### Task brief
Which lines below hold the word "href"? Copy all of them.

[Saved entries]

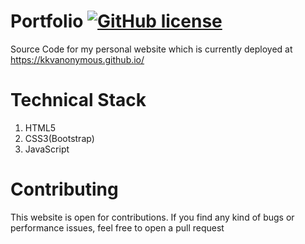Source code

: # Portfolio [![GitHub license](https://img.shields.io/github/license/KKVANONYMOUS/Portfolio)](https://github.com/KKVANONYMOUS/Portfolio/blob/master/LICENSE.md)
Source Code for my personal website which is currently deployed at https://kkvanonymous.github.io/
# Technical Stack

1) HTML5
2) CSS3(Bootstrap)
3) JavaScript

# Contributing
This website is open for contributions. If you find any kind of bugs or performance issues, feel free to open a pull request

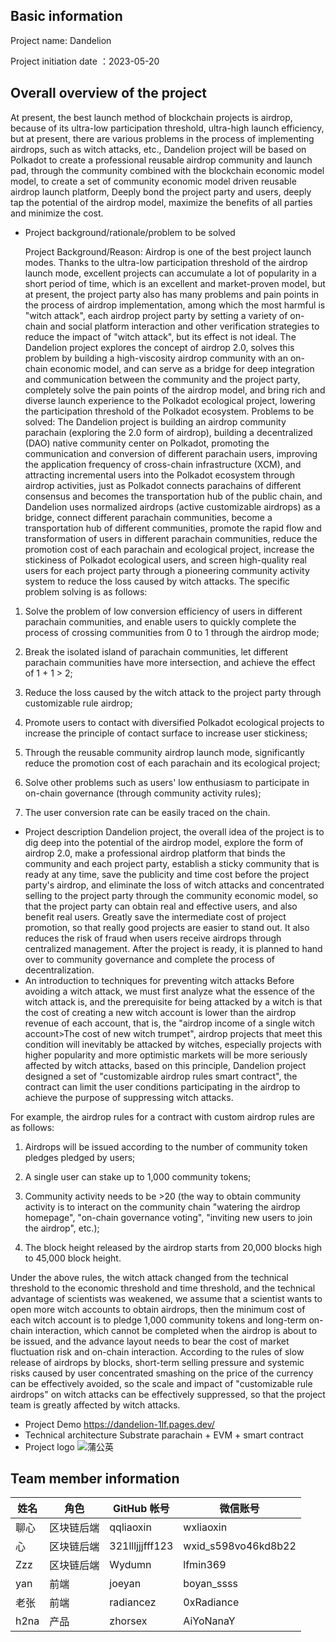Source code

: ## Basic information

Project name: Dandelion

Project initiation date ：2023-05-20 

## Overall overview of the project
At present, the best launch method of blockchain projects is airdrop, because of its ultra-low participation threshold, ultra-high launch efficiency, but at present, there are various problems in the process of implementing airdrops, such as witch attacks, etc., Dandelion project will be based on Polkadot to create a professional reusable airdrop community and launch pad, through the community combined with the blockchain economic model model, to create a set of community economic model driven reusable airdrop launch platform, Deeply bond the project party and users, deeply tap the potential of the airdrop model, maximize the benefits of all parties and minimize the cost.

- Project background/rationale/problem to be solved

    Project Background/Reason: Airdrop is one of the best project launch modes. Thanks to the ultra-low participation threshold of the airdrop launch mode, excellent projects can accumulate a lot of popularity in a short period of time, which is an excellent and market-proven model, but at present, the project party also has many problems and pain points in the process of airdrop implementation, among which the most harmful is "witch attack", each airdrop project party by setting a variety of on-chain and social platform interaction and other verification strategies to reduce the impact of "witch attack", but its effect is not ideal. The Dandelion project explores the concept of airdrop 2.0, solves this problem by building a high-viscosity airdrop community with an on-chain economic model, and can serve as a bridge for deep integration and communication between the community and the project party, completely solve the pain points of the airdrop model, and bring rich and diverse launch experience to the Polkadot ecological project, lowering the participation threshold of the Polkadot ecosystem.
    Problems to be solved: The Dandelion project is building an airdrop community parachain (exploring the 2.0 form of airdrop), building a decentralized (DAO) native community center on Polkadot, promoting the communication and conversion of different parachain users, improving the application frequency of cross-chain infrastructure (XCM), and attracting incremental users into the Polkadot ecosystem through airdrop activities, just as Polkadot connects parachains of different consensus and becomes the transportation hub of the public chain, and Dandelion uses normalized airdrops (active customizable airdrops) as a bridge, connect different parachain communities, become a transportation hub of different communities, promote the rapid flow and transformation of users in different parachain communities, reduce the promotion cost of each parachain and ecological project, increase the stickiness of Polkadot ecological users, and screen high-quality real users for each project party through a pioneering community activity system to reduce the loss caused by witch attacks. The specific problem solving is as follows:

1. Solve the problem of low conversion efficiency of users in different parachain communities, and enable users to quickly complete the process of crossing communities from 0 to 1 through the airdrop mode;

2. Break the isolated island of parachain communities, let different parachain communities have more intersection, and achieve the effect of 1 + 1 > 2;

3. Reduce the loss caused by the witch attack to the project party through customizable rule airdrop;

4. Promote users to contact with diversified Polkadot ecological projects to increase the principle of contact surface to increase user stickiness;

5. Through the reusable community airdrop launch mode, significantly reduce the promotion cost of each parachain and its ecological project;

6. Solve other problems such as users' low enthusiasm to participate in on-chain governance (through community activity rules);

7. The user conversion rate can be easily traced on the chain.

- Project description
     Dandelion project, the overall idea of the project is to dig deep into the potential of the airdrop model, explore the form of airdrop 2.0, make a professional airdrop platform that binds the community and each project party, establish a sticky community that is ready at any time, save the publicity and time cost before the project party's airdrop, and eliminate the loss of witch attacks and concentrated selling to the project party through the community economic model, so that the project party can obtain real and effective users, and also benefit real users. Greatly save the intermediate cost of project promotion, so that really good projects are easier to stand out. It also reduces the risk of fraud when users receive airdrops through centralized management. After the project is ready, it is planned to hand over to community governance and complete the process of decentralization.
- An introduction to techniques for preventing witch attacks
    Before avoiding a witch attack, we must first analyze what the essence of the witch attack is, and the prerequisite for being attacked by a witch is that the cost of creating a new witch account is lower than the airdrop revenue of each account, that is, the "airdrop income of a single witch account>The cost of new witch trumpet", airdrop projects that meet this condition will inevitably be attacked by witches, especially projects with higher popularity and more optimistic markets will be more seriously affected by witch attacks, based on this principle, Dandelion project designed a set of "customizable airdrop rules smart contract", the contract can limit the user conditions participating in the airdrop to achieve the purpose of suppressing witch attacks.

For example, the airdrop rules for a contract with custom airdrop rules are as follows:

1. Airdrops will be issued according to the number of community token pledges pledged by users;

2. A single user can stake up to 1,000 community tokens;

3. Community activity needs to be >20 (the way to obtain community activity is to interact on the community chain "watering the airdrop homepage", "on-chain governance voting", "inviting new users to join the airdrop", etc.);

4. The block height released by the airdrop starts from 20,000 blocks high to 45,000 block height.

Under the above rules, the witch attack changed from the technical threshold to the economic threshold and time threshold, and the technical advantage of scientists was weakened, we assume that a scientist wants to open more witch accounts to obtain airdrops, then the minimum cost of each witch account is to pledge 1,000 community tokens and long-term on-chain interaction, which cannot be completed when the airdrop is about to be issued, and the advance layout needs to bear the cost of market fluctuation risk and on-chain interaction. According to the rules of slow release of airdrops by blocks, short-term selling pressure and systemic risks caused by user concentrated smashing on the price of the currency can be effectively avoided, so the scale and impact of "customizable rule airdrops" on witch attacks can be effectively suppressed, so that the project team is greatly affected by witch attacks.

 
- Project Demo
    https://dandelion-1lf.pages.dev/
- Technical architecture
    Substrate parachain + EVM + smart contract
- Project logo
    ![蒲公英](https://bafybeiep3ezg7u7igdfxhcle7tlllamt6jxouwhnounmessqwbyohibrke.ipfs.w3s.link/%E8%92%B2%E5%85%AC%E8%8B%B1.png "蒲公英logo")
    
## Team member information

| 姓名         | 角色         | GitHub 帐号  | 微信账号     |
| ----------- | ----------- | ----------- | ----------- |
| 聊心       | 区块链后端  | qqliaoxin   | wxliaoxin   |
| 心       | 区块链后端     |321llljjjfff123|wxid_s598vo46kd8b22|
| Zzz     | 区块链后端   |Wydumn|lfmin369|
| yan       | 前端        |joeyan|boyan_ssss|
| 老张       | 前端        |radiancez|0xRadiance|
| h2na        | 产品        |zhorsex|AiYoNanaY|

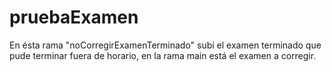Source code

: # pruebaExamen
En ésta rama "noCorregirExamenTerminado" subí el examen terminado que pude terminar fuera de horario, en la rama main está el examen a corregir.
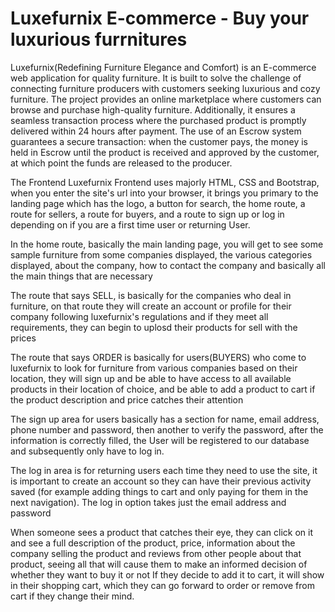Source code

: # Luxefurnix E-commerce - Buy your luxurious furrnitures

Luxefurnix(Redefining Furniture Elegance and Comfort) is an E-commerce web application for quality furniture. It is built to solve the challenge of connecting furniture producers with customers seeking luxurious and cozy furniture. The project provides an online marketplace where customers can browse and purchase high-quality furniture. Additionally, it ensures a seamless transaction process where the purchased product is promptly delivered within 24 hours after payment. The use of an Escrow system guarantees a secure transaction: when the customer pays, the money is held in Escrow until the product is received and approved by the customer, at which point the funds are released to the producer.


The Frontend
Luxefurnix Frontend uses majorly HTML, CSS and Bootstrap, when you enter the site's url into your browser, it brings you primary to the landing page which has the logo, a button for search, the home route, a route for sellers, a route for buyers, and a route to sign up or log in depending on if you are a first time user or returning User.

In the home route, basically the main landing page, you will get to see some sample furniture from some companies displayed, the various categories displayed, about the company, how to contact the company and basically all the main things that are necessary

The route that says SELL, is basically for the companies who deal in furniture, on that route they will create an account or profile for their company following luxefurnix's regulations and if they meet all requirements, they can begin to uplosd their products for sell with the prices

The route that says ORDER is basically for users(BUYERS) who come to luxefurnix to look for furniture from various companies based on their location, they will sign up and be able to have access to all available products in their location of choice, and be able to add a product to cart if the product description and price catches their attention

The sign up area for users basically has a section for name, email address, phone number and password, then another to verify the password, after the information is correctly filled, the User will be registered to our database and subsequently only have to log in.

The log in area is for returning users each time they need to use the site, it is important to create an account so they can have their previous activity saved (for example adding things to cart and only paying for them in the next navigation). The log in option takes just the email address and password

When someone sees a product that catches their eye, they can click on it and see a full description of the product, price, information about the company selling the product and reviews from other people about that product, seeing all that will cause them to make an informed decision of whether they want to buy it or not
If they decide to add it to cart, it will show in their shopping cart, which they can go forward to order or remove from cart if they change their mind.
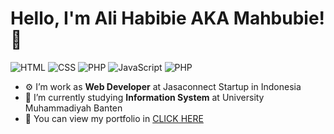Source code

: # Hello, I'm Ali Habibie AKA Mahbubie! 👋

![HTML](https://img.shields.io/badge/HTML-intermediate-orange)
![CSS](https://img.shields.io/badge/CSS-Advanced-blue)
![PHP](https://img.shields.io/badge/PHP-Advanced-lightblue)
![JavaScript](https://img.shields.io/badge/JavaScript-Average-yellow)
![PHP](https://img.shields.io/badge/MySQL-Advanced-lightblue)

- ⚙️ I’m work as **Web Developer** at Jasaconnect Startup in Indonesia
- 🔭 I’m currently studying **Information System** at University Muhammadiyah Banten
- 👯 You can view my portfolio in [CLICK HERE](http://ali-habibie.herokuapp.com/)

<!--- - ⚙️ Mastering: `.html`,`.css`,`.js`,`.php` - 👯 I’m looking to collaborate on **Open Source** and/or **Videogames** projects --->
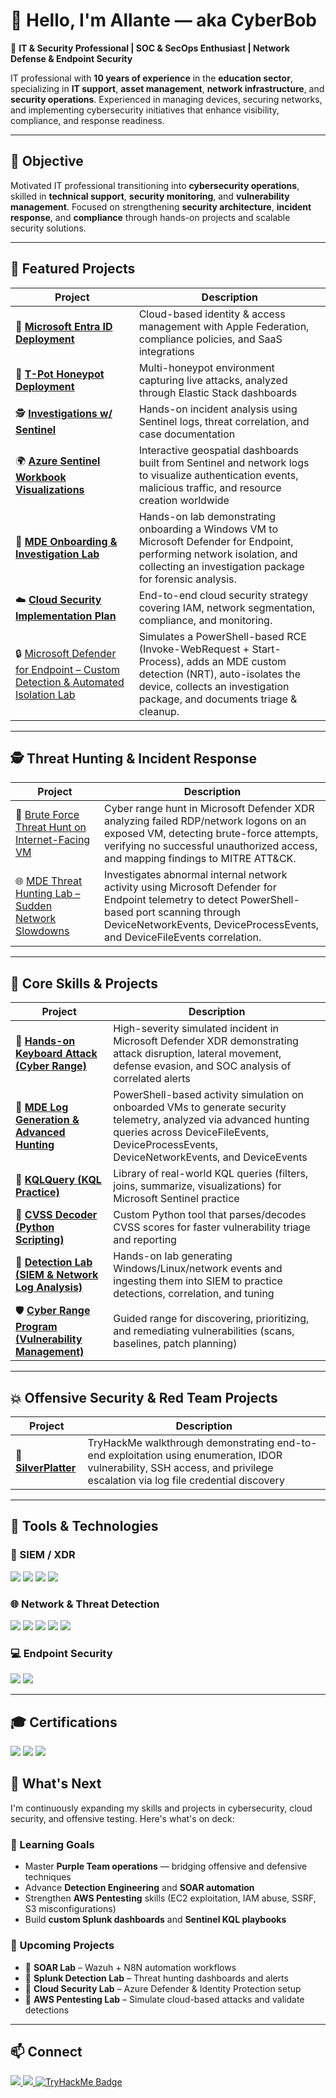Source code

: # 👋 Hello, I'm Allante — aka **CyberBob**

💼 **IT & Security Professional | SOC & SecOps Enthusiast | Network Defense & Endpoint Security**

IT professional with **10 years of experience** in the **education sector**, specializing in **IT support**, **asset management**, **network infrastructure**, and **security operations**. Experienced in managing devices, securing networks, and implementing cybersecurity initiatives that enhance visibility, compliance, and response readiness.

---

## 🎯 Objective  
Motivated IT professional transitioning into **cybersecurity operations**, skilled in **technical support**, **security monitoring**, and **vulnerability management**. Focused on strengthening **security architecture**, **incident response**, and **compliance** through hands-on projects and scalable security solutions.

---

## 🌟 Featured Projects

| Project | Description |
|--------|-------------|
| 🔐 [**Microsoft Entra ID Deployment**](https://github.com/CyberAllante/Entra) | Cloud-based identity & access management with Apple Federation, compliance policies, and SaaS integrations |
| 🧠 [**T-Pot Honeypot Deployment**](https://github.com/CyberAllante/HoneyPot) | Multi-honeypot environment capturing live attacks, analyzed through Elastic Stack dashboards |
| 🕵️ [**Investigations w/ Sentinel**](https://www.notion.so/Investigations-W-Sentinel-27b69274e526801c88e3f8b7f976c62d?source=copy_link) | Hands-on incident analysis using Sentinel logs, threat correlation, and case documentation |
| 🌍 [**Azure Sentinel Workbook Visualizations**](https://github.com/CyberAllante/Visualizations) | Interactive geospatial dashboards built from Sentinel and network logs to visualize authentication events, malicious traffic, and resource creation worldwide |
🧰 [**MDE Onboarding & Investigation Lab**](https://github.com/CyberAllante/MDE_Onboarding_Investigation) | Hands-on lab demonstrating onboarding a Windows VM to Microsoft Defender for Endpoint, performing network isolation, and collecting an investigation package for forensic analysis.
| ☁️ [**Cloud Security Implementation Plan**](https://github.com/CyberAllante/Cloud-Security-Implementation-Plan) | End-to-end cloud security strategy covering IAM, network segmentation, compliance, and monitoring. |
| 🔒 [Microsoft Defender for Endpoint – Custom Detection & Automated Isolation Lab](https://github.com/CyberAllante/Remote-Code-Execution) | Simulates a PowerShell-based RCE (Invoke-WebRequest + Start-Process), adds an MDE custom detection (NRT), auto-isolates the device, collects an investigation package, and documents triage & cleanup. |

---

## 🕵️ Threat Hunting & Incident Response

| Project | Description |
|--------|-------------|
| 🧠 [Brute Force Threat Hunt on Internet-Facing VM](https://github.com/CyberAllante/BruteForce-Hunt-Cyberbob) | Cyber range hunt in Microsoft Defender XDR analyzing failed RDP/network logons on an exposed VM, detecting brute-force attempts, verifying no successful unauthorized access, and mapping findings to MITRE ATT&CK. |
| 🌐 [MDE Threat Hunting Lab – Sudden Network Slowdowns](https://github.com/CyberAllante/Sudden-Network-Slowdowns) | Investigates abnormal internal network activity using Microsoft Defender for Endpoint telemetry to detect PowerShell-based port scanning through DeviceNetworkEvents, DeviceProcessEvents, and DeviceFileEvents correlation. |

---

## 🧠 Core Skills & Projects

| Project | Description |
|--------|-------------|
| 🧠 [**Hands-on Keyboard Attack (Cyber Range)**](https://github.com/CyberAllante/Hands-on-Keyboard-Attack) | High-severity simulated incident in Microsoft Defender XDR demonstrating attack disruption, lateral movement, defense evasion, and SOC analysis of correlated alerts |
| 🧠 [**MDE Log Generation & Advanced Hunting**](https://github.com/CyberAllante/MDE_Log_Generation) | PowerShell-based activity simulation on onboarded VMs to generate security telemetry, analyzed via advanced hunting queries across DeviceFileEvents, DeviceProcessEvents, DeviceNetworkEvents, and DeviceEvents |
| 🔎 [**KQLQuery (KQL Practice)**](https://github.com/CyberAllante/KQLQuery) | Library of real-world KQL queries (filters, joins, summarize, visualizations) for Microsoft Sentinel practice |
| 🐍 [**CVSS Decoder (Python Scripting)**](https://github.com/CyberAllante/CVSS-Decoder) | Custom Python tool that parses/decodes CVSS scores for faster vulnerability triage and reporting |
| 🧾 [**Detection Lab (SIEM & Network Log Analysis)**](https://github.com/CyberAllante/Detection-Lab) | Hands-on lab generating Windows/Linux/network events and ingesting them into SIEM to practice detections, correlation, and tuning |
| 🛡 [**Cyber Range Program (Vulnerability Management)**](https://github.com/CyberAllante/cyberrange) | Guided range for discovering, prioritizing, and remediating vulnerabilities (scans, baselines, patch planning) |

---

## 💥 Offensive Security & Red Team Projects

| Project | Description |
|--------|-------------|
| 🧠 [**SilverPlatter**](https://github.com/CyberAllante/SilverPlatter) | TryHackMe walkthrough demonstrating end-to-end exploitation using enumeration, IDOR vulnerability, SSH access, and privilege escalation via log file credential discovery |

---

## 🧰 Tools & Technologies

### 🧠 SIEM / XDR  
<div>
<img src="https://img.shields.io/badge/-Microsoft_Sentinel-5C2D91?&style=for-the-badge&logo=Microsoft%20Azure&logoColor=white" />
<img src="https://img.shields.io/badge/-Splunk-000000?&style=for-the-badge&logo=Splunk&logoColor=white" />
<img src="https://img.shields.io/badge/-Elastic_Stack-005571?&style=for-the-badge&logo=Elastic&logoColor=white" />
<img src="https://img.shields.io/badge/-Wazuh-02569B?&style=for-the-badge&logo=ElasticStack&logoColor=white" />
</div>

### 🌐 Network & Threat Detection  
<div>
<img src="https://img.shields.io/badge/-Wireshark-1679A7?&style=for-the-badge&logo=Wireshark&logoColor=white" />
<img src="https://img.shields.io/badge/-Suricata-EF3B2D?&style=for-the-badge&logo=Suricata&logoColor=white" />
<img src="https://img.shields.io/badge/-Burp_Suite-F77F00?&style=for-the-badge&logo=Burp%20Suite&logoColor=white" />
<img src="https://img.shields.io/badge/-Metasploit-008080?&style=for-the-badge&logo=Metasploit&logoColor=white" />
<img src="https://img.shields.io/badge/-Hydra-FF6347?&style=for-the-badge&logo=Hydra&logoColor=white" />
</div>

### 💻 Endpoint Security  
<div>
<img src="https://img.shields.io/badge/-Microsoft_Defender_for_Endpoint-00A4EF?&style=for-the-badge&logo=Microsoft&logoColor=white" />
<img src="https://img.shields.io/badge/-Velociraptor-4B275F?&style=for-the-badge&logo=Velociraptor&logoColor=white" />
</div>

---

## 🎓 Certifications

<div>
<img src="https://img.shields.io/badge/-ISC2_CC-000080?style=for-the-badge&logo=ISC2&logoColor=white" />
<img src="https://img.shields.io/badge/-CompTIA_CySA%2B-006400?style=for-the-badge&logo=CompTIA&logoColor=white" />
<img src="https://img.shields.io/badge/-CompTIA_PenTest%2B-FF4500?style=for-the-badge&logo=CompTIA&logoColor=white" />
</div>

## 🚀 What's Next

I'm continuously expanding my skills and projects in cybersecurity, cloud security, and offensive testing. Here's what's on deck:

### 🧠 Learning Goals
- Master **Purple Team operations** — bridging offensive and defensive techniques  
- Advance **Detection Engineering** and **SOAR automation**  
- Strengthen **AWS Pentesting** skills (EC2 exploitation, IAM abuse, SSRF, S3 misconfigurations)  
- Build **custom Splunk dashboards** and **Sentinel KQL playbooks**

### 🧰 Upcoming Projects
- 🔹 **SOAR Lab** – Wazuh + N8N automation workflows  
- 🔹 **Splunk Detection Lab** – Threat hunting dashboards and alerts  
- 🔹 **Cloud Security Lab** – Azure Defender & Identity Protection setup  
- 🔹 **AWS Pentesting Lab** – Simulate cloud-based attacks and validate detections  

</div>

---

## 📫 Connect

<a href="https://www.linkedin.com/in/allantejohnsond/">
    <img src="https://img.shields.io/badge/-Follow%20me%20on%20LinkedIn-0072b1?&style=for-the-badge&logo=linkedin&logoColor=white" />
</a>
<a href="https://app.letsdefend.io/user/cyberbob">
    <img src="https://img.shields.io/badge/Let's_Defend-1589FF?style=for-the-badge&logo=security&logoColor=white" />
</a>
<a href="https://tryhackme.com/p/CyberBobby">
    <img src="https://tryhackme-badges.s3.amazonaws.com/CyberBobby.png" alt="TryHackMe Badge" />
</a>

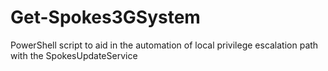 # Get-Spokes3GSystem
PowerShell script to aid in the automation of local privilege escalation path with the SpokesUpdateService
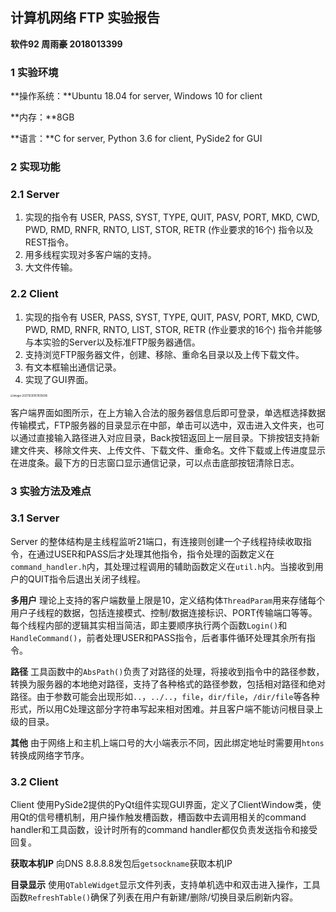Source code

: ## 计算机网络 FTP 实验报告

**软件92  周雨豪  2018013399**



### 1 实验环境

**操作系统：**Ubuntu 18.04 for server, Windows 10 for client

**内存：**8GB

**语言：**C for server, Python 3.6 for client, PySide2 for GUI



### 2 实现功能

### 2.1 Server

1. 实现的指令有 USER, PASS, SYST, TYPE, QUIT, PASV, PORT, MKD, CWD, PWD, RMD, RNFR, RNTO, LIST, STOR, RETR (作业要求的16个) 指令以及REST指令。
2. 用多线程实现对多客户端的支持。
3. 大文件传输。

### 2.2 Client

1. 实现的指令有 USER, PASS, SYST, TYPE, QUIT, PASV, PORT, MKD, CWD, PWD, RMD, RNFR, RNTO, LIST, STOR, RETR (作业要求的16个) 指令并能够与本实验的Server以及标准FTP服务器通信。
2. 支持浏览FTP服务器文件，创建、移除、重命名目录以及上传下载文件。
3. 有文本框输出通信记录。
4. 实现了GUI界面。

<img src="C:\Users\Isaac Chou\AppData\Roaming\Typora\typora-user-images\image-20211030161935696.png" alt="image-20211030161935696" style="zoom:30%;" />

客户端界面如图所示，在上方输入合法的服务器信息后即可登录，单选框选择数据传输模式，FTP服务器的目录显示在中部，单击可以选中，双击进入文件夹，也可以通过直接输入路径进入对应目录，Back按钮返回上一层目录。下排按钮支持新建文件夹、移除文件夹、上传文件、下载文件、重命名。文件下载或上传进度显示在进度条。最下方的日志窗口显示通信记录，可以点击底部按钮清除日志。



### 3 实验方法及难点

### 3.1 Server

Server 的整体结构是主线程监听21端口，有连接则创建一个子线程持续收取指令，在通过USER和PASS后才处理其他指令，指令处理的函数定义在`command_handler.h`内，其处理过程调用的辅助函数定义在`util.h`内。当接收到用户的QUIT指令后退出关闭子线程。

**多用户**  理论上支持的客户端数量上限是10，定义结构体`ThreadParam`用来存储每个用户子线程的数据，包括连接模式、控制/数据连接标识、PORT传输端口等等。每个线程内部的逻辑其实相当简洁，即主要顺序执行两个函数`Login()`和`HandleCommand()`，前者处理USER和PASS指令，后者事件循环处理其余所有指令。

**路径**  工具函数中的`AbsPath()`负责了对路径的处理，将接收到指令中的路径参数，转换为服务器的本地绝对路径，支持了各种格式的路径参数，包括相对路径和绝对路径。由于参数可能会出现形如`..`，`../..`，`file`，`dir/file`，`/dir/file`等各种形式，所以用C处理这部分字符串写起来相对困难。并且客户端不能访问根目录上级的目录。

**其他**  由于网络上和主机上端口号的大小端表示不同，因此绑定地址时需要用`htons`转换成网络字节序。

### 3.2 Client

Client 使用PySide2提供的PyQt组件实现GUI界面，定义了ClientWindow类，使用Qt的信号槽机制，用户操作触发槽函数，槽函数中去调用相关的command handler和工具函数，设计时所有的command handler都仅负责发送指令和接受回复。

**获取本机IP**  向DNS 8.8.8.8发包后`getsockname`获取本机IP

**目录显示** 使用`QTableWidget`显示文件列表，支持单机选中和双击进入操作，工具函数`RefreshTable()`确保了列表在用户有新建/删除/切换目录后刷新内容。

### Response area
<a href="https://www.linkedin.com/in/allantejohnsond/">
<a href="https://app.letsdefend.io/user/cyberbob">
<a href="https://tryhackme.com/p/CyberBobby">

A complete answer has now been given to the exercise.